The system is expected to be used by government and education institution to find the expert recommendation especially lecturer for projects or community services. In the future, it is suggested that the multi-label classification model will be used so that the expertise area classification could be more accurate to address the problem given.

About this repo

This repo includes:

  1. Source code to develop the web-based system, build a classification model, keyword-based to classify a subject, crawl PD Dikti's web, and script to migrate data from Mongo to mySQL
  2. Data used (lecturers (.json), projects (.csv), subjects (.csv), research (.csv)) and the sql dump (both in .sql and .csv for each table)

Limitation

  • Due to max file size limit in Github, some data will be truncated using some filters I applied (POC only)
  • Scope for this project is only for Informatics and CS related
  • Lecturers data is only from PD Dikti
  • Projects data is only from LPPM and LAPI ITB
  • Only Bahasa Indonesia is used for the whole system

Running the Project

Django Web

You have to make sure you have python and pip installed. I used python 3.6.4 and pip 10.0.1.

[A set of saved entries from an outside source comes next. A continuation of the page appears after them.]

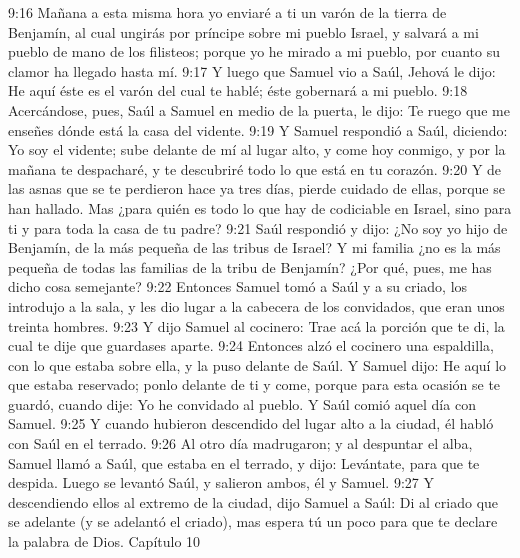 9:16 Mañana a esta misma hora yo enviaré a ti un varón de la tierra de Benjamín, al cual ungirás por príncipe sobre mi pueblo Israel, y salvará a mi pueblo de mano de los filisteos; porque yo he mirado a mi pueblo, por cuanto su clamor ha llegado hasta mí.  
9:17 Y luego que Samuel vio a Saúl, Jehová le dijo: He aquí éste es el varón del cual te hablé; éste gobernará a mi pueblo.  
9:18 Acercándose, pues, Saúl a Samuel en medio de la puerta, le dijo: Te ruego que me enseñes dónde está la casa del vidente.  
9:19 Y Samuel respondió a Saúl, diciendo: Yo soy el vidente; sube delante de mí al lugar alto, y come hoy conmigo, y por la mañana te despacharé, y te descubriré todo lo que está en tu corazón.  
9:20 Y de las asnas que se te perdieron hace ya tres días, pierde cuidado de ellas, porque se han hallado. Mas ¿para quién es todo lo que hay de codiciable en Israel, sino para ti y para toda la casa de tu padre?  
9:21 Saúl respondió y dijo: ¿No soy yo hijo de Benjamín, de la más pequeña de las tribus de Israel? Y mi familia ¿no es la más pequeña de todas las familias de la tribu de Benjamín? ¿Por qué, pues, me has dicho cosa semejante?  
9:22 Entonces Samuel tomó a Saúl y a su criado, los introdujo a la sala, y les dio lugar a la cabecera de los convidados, que eran unos treinta hombres.  
9:23 Y dijo Samuel al cocinero: Trae acá la porción que te di, la cual te dije que guardases aparte.  
9:24 Entonces alzó el cocinero una espaldilla, con lo que estaba sobre ella, y la puso delante de Saúl. Y Samuel dijo: He aquí lo que estaba reservado; ponlo delante de ti y come, porque para esta ocasión se te guardó, cuando dije: Yo he convidado al pueblo. Y Saúl comió aquel día con Samuel.  
9:25 Y cuando hubieron descendido del lugar alto a la ciudad, él habló con Saúl en el terrado.  
9:26 Al otro día madrugaron; y al despuntar el alba, Samuel llamó a Saúl, que estaba en el terrado, y dijo: Levántate, para que te despida. Luego se levantó Saúl, y salieron ambos, él y Samuel.  
9:27 Y descendiendo ellos al extremo de la ciudad, dijo Samuel a Saúl: Di al criado que se adelante (y se adelantó el criado), mas espera tú un poco para que te declare la palabra de Dios.  
Capítulo 10 

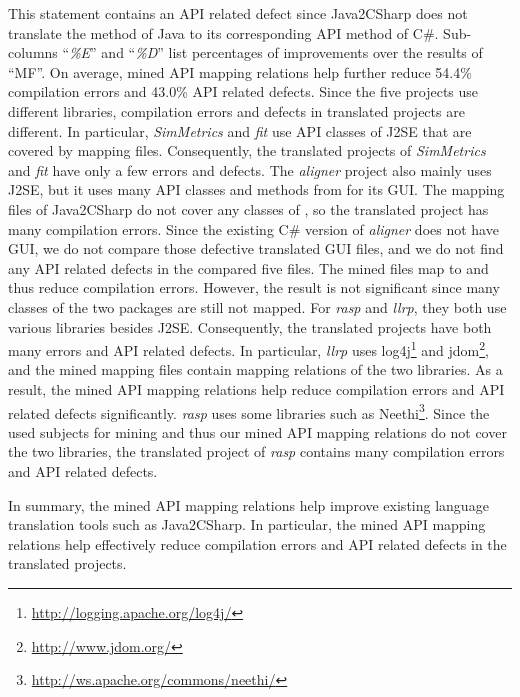 This statement contains an API related defect since Java2CSharp does not translate the  method of Java to its corresponding API method of C\#. Sub-columns ``\emph{\%E}'' and ``\emph{\%D}'' list
percentages of improvements over the results of ``MF''. On average,
mined API mapping relations help further reduce 54.4\% compilation errors
and 43.0\% API related defects. Since the five projects use different libraries,
compilation errors and defects in translated projects are different. In particular,
\emph{SimMetrics} and \emph{fit} use API classes of J2SE that are
covered by mapping files. Consequently, the translated projects of
\emph{SimMetrics} and \emph{fit} have only a few errors and defects. The
\emph{aligner} project also mainly uses J2SE, but it uses many API
classes and methods from  for its GUI. The mapping
files of Java2CSharp do not cover any classes of ,
so the translated project has many compilation errors. Since the existing C\#
version of \emph{aligner} does not have GUI, we do not compare those
defective translated GUI files, and we do not find any API related defects in the compared five files. The mined
files map  to  and
thus reduce compilation errors. However, the result is not
significant since many classes of the two packages are still not
mapped. For \emph{rasp} and \emph{llrp}, they both use various
libraries besides J2SE. Consequently, the translated projects have
both many errors and API related defects. In particular, \emph{llrp} uses
log4j\footnote{\url{http://logging.apache.org/log4j/}} and
jdom\footnote{\url{http://www.jdom.org/}}, and the mined mapping
files contain mapping relations of the two libraries. As a result,
the mined API mapping relations help reduce compilation errors and
API related defects significantly. \emph{rasp} uses some libraries such as
Neethi\footnote{\url{http://ws.apache.org/commons/neethi/}}. Since the used
subjects for mining and thus our mined API mapping relations do not cover the
two libraries, the translated project of \emph{rasp} contains many
compilation errors and API related defects.

In summary, the mined API mapping relations help improve existing language
translation tools such as Java2CSharp. In particular, the mined API
mapping relations help effectively reduce compilation errors and
API related defects in the translated projects.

Then install the requirement as listed in requirements.txt with command:

$ pip install -r requirements.txt

Migrate Django model:

$ python manage.py makemigrations
$ python manage.py migrate

To run server in localhost:8000/caripakar_app:

$ python manage.py runserver 

For the first time, you have to update the db related to the lecturers' data first:

  • to update the number of research and teachings of lecturers
  • to update lecturers' score
  • to update z_score of each aspect

Run these commands:

$ python manage.py update_total_penelitian_pengajaran
$ python manage.py update_skor_dosen 
$ python manage.py update_z_skor

Classifier

Run classification and load model were made using Python on top of Jupyter Notebook. You could install Anaconda Navigator for complete package and launch Jupyter there.

Scrapy

Install the requirements as listed in requirements.txt using pip

  1. Get list of all universities and output to csv
$ scrapy crawl forlap_daftar_univ -o data_univ.csv
  1. Get id of each university
$ python map_univ_name_to_id.py
  1. Crawl lecturers' data
$ scrapy crawl forlap_daftar_dosen

Data is pushed in dictionary form and saved to Mongo DB. To access the data, you have to install Mongo. You can export the data to json using this command:

$ mongoexport --host=localhost --port=27017 --db=forlapdikti --collection=daftar_dosen --out=data.json

You could also use some query when exporting the data. For example to choose lecturers' data who only teach IF or STI subjects and from ITB, query could be added like this:

mongoexport --db=datadosenfull --collection=daftar_dosen --query='{"perguruan_tinggi": "Institut Teknologi Bandung", "program_studi": { $in: ["Informatika", "Sistem dan Teknologi Informasi"] }}' --out=dataitbifsti.json 

Feedback is much appreciated. Thank you!